* RECORDS PROVIDED *
:::::

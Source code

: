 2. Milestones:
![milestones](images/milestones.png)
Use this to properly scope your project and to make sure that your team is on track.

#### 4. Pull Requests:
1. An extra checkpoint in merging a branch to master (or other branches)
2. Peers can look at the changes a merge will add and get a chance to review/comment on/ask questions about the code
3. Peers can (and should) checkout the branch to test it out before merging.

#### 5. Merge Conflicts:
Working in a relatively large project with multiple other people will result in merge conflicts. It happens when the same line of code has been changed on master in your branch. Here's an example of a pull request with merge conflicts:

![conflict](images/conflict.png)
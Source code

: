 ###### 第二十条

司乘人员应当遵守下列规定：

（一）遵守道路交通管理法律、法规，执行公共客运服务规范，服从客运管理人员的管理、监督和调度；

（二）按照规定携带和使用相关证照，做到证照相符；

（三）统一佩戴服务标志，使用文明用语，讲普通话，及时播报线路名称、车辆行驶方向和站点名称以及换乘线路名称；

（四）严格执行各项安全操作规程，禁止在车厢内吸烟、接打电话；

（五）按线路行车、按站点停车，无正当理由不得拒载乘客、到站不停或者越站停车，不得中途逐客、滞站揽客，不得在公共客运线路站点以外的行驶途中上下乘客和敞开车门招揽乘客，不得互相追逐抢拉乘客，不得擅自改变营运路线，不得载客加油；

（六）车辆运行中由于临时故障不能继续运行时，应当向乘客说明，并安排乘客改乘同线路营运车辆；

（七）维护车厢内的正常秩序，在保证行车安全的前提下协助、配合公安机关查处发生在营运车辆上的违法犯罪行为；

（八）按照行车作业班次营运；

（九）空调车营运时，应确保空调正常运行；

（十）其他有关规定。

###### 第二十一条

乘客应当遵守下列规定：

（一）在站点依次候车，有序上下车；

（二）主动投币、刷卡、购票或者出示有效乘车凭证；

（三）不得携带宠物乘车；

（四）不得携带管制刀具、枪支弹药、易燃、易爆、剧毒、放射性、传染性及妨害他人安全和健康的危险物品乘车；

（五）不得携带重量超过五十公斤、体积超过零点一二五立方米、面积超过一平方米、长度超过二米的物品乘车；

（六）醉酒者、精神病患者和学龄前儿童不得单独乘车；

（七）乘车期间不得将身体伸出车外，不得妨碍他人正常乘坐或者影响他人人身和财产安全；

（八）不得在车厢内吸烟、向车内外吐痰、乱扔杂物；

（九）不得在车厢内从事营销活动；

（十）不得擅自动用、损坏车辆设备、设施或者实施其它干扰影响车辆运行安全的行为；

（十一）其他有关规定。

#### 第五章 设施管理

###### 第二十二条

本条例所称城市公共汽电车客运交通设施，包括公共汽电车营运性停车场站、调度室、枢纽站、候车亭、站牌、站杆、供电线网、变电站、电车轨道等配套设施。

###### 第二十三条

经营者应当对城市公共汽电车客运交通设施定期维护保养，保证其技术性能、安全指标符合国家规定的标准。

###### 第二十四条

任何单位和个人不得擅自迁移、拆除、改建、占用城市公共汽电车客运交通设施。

:::::

* ASSIGNMENT *
What the answer should hold is an exact copy of each line from the one containing "经营者应当对城市公共汽电车客" to the final line of the listing above.

* TASK ANSWER *
经营者应当对城市公共汽电车客运交通设施定期维护保养，保证其技术性能、安全指标符合国家规定的标准。

###### 第二十四条

任何单位和个人不得擅自迁移、拆除、改建、占用城市公共汽电车客运交通设施。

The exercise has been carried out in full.